Probably every Canadian schoolchild knows the story of the monarch butterfly and its dramatic migration each fall from Canada down to the cloud forests of Mexico, and then the migration back again in the spring of the descendants of those southern migrants. But few, if any, European schoolkids are aware of the even more impressive exploits of the painted lady butterfly.

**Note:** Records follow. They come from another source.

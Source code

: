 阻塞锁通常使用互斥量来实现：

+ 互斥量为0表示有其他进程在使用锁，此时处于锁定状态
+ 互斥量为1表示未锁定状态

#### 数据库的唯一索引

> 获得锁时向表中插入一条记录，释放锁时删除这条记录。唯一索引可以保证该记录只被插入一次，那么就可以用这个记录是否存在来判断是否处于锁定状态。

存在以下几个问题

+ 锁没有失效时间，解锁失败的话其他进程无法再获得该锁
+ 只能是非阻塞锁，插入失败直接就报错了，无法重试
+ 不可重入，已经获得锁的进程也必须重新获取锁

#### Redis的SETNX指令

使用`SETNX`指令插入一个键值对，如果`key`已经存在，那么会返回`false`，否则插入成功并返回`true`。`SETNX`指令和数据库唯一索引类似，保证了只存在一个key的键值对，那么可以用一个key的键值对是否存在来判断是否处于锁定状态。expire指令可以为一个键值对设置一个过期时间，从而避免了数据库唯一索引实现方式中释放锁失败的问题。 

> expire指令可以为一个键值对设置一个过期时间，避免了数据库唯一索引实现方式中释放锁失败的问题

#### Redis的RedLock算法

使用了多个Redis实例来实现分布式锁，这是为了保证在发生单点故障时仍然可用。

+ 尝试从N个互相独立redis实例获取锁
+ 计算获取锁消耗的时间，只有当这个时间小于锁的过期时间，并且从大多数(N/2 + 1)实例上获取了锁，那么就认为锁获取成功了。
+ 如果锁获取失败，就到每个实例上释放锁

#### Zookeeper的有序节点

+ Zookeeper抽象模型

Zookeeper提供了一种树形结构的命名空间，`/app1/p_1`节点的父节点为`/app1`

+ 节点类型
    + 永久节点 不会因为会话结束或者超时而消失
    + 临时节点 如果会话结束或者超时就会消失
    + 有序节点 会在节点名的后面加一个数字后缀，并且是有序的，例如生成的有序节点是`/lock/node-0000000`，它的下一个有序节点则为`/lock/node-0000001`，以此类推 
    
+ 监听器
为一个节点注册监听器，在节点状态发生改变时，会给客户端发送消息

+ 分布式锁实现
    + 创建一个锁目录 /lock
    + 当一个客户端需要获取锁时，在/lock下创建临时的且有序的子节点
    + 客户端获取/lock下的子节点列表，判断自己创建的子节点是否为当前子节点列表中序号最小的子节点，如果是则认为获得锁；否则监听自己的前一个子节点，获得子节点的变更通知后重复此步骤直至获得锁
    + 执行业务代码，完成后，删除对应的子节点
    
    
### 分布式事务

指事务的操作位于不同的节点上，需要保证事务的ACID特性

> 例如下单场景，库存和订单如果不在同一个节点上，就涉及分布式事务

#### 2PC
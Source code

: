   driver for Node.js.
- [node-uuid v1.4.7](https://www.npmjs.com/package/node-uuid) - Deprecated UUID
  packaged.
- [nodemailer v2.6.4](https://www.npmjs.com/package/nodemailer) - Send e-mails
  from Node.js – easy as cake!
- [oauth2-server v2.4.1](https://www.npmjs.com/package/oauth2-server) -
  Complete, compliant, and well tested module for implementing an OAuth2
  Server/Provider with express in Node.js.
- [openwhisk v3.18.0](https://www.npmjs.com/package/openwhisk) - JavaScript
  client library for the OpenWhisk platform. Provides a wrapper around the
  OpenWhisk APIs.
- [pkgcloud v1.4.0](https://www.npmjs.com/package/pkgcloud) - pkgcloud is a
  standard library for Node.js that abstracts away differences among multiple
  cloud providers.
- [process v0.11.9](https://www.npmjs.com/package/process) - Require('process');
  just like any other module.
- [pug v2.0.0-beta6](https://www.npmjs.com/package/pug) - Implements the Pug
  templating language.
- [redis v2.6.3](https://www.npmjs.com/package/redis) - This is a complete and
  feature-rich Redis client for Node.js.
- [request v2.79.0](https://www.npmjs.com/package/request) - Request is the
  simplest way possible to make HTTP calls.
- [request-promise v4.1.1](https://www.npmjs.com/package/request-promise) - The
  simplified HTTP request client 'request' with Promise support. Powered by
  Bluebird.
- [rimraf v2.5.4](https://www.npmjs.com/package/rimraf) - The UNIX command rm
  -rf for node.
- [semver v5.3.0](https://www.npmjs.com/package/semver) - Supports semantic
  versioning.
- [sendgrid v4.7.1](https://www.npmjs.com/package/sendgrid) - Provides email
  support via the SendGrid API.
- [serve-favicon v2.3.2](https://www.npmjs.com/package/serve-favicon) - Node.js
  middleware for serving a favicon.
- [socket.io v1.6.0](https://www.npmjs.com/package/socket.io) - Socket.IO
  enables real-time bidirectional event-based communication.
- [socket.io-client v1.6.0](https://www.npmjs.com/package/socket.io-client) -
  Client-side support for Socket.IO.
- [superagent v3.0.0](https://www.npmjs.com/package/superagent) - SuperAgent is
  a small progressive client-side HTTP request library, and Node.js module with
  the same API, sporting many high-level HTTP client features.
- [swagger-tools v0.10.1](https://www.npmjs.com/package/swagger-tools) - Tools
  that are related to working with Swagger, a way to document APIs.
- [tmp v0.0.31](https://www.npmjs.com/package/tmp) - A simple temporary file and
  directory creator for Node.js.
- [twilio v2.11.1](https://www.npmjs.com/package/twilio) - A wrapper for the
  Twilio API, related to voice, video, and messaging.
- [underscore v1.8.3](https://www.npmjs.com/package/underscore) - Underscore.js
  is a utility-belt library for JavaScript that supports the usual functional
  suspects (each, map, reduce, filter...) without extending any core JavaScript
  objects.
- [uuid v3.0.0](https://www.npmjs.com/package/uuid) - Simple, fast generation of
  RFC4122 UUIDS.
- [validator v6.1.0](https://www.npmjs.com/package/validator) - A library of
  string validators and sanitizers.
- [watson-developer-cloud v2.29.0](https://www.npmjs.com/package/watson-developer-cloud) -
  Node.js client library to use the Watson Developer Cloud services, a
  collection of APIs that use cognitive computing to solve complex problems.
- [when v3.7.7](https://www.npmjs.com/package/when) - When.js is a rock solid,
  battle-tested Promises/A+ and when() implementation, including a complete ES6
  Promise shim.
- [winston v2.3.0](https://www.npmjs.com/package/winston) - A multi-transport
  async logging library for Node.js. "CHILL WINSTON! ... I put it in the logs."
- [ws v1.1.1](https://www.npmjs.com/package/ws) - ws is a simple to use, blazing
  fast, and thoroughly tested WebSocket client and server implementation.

In fact, up until recently, few scientists knew the full story. But a detailed radar study, published recently in the journal Ecography, shows that the annual disappearance of millions of painted ladies from Britain is not just a mass die off, as has been generally assumed heretofore. The butterflies are known to arrive in the UK and other northern climes to breed each summer, but it has never been clear until now where they go to when the cold weather begins to arrive. They are not seen migrating south again in the fall or early winter, as the closely-related red admirals do, and it has widely been assumed that they just die, unfulfilled (the so-called "Pied Piper Hypothesis").
What the new data shows is that they do in fact migrate south, but at altitudes of between 500 and 1,000 metres, invisible to the naked eye, taking advantage of favourable winds to travel at speeds of up to 50 km/h. And, like the monarch, the painted lady's journey is also a multi-generational one, taking six generations to complete a mind-boggling 14,400 km round trip between tropical Africa and the fringes of the Arctic Circle.
The monarch's journey is certainly an impressive one, and worthy of the note of millions of schoolkids. We now know, though, that the painted lady out-monarchs even the monarch.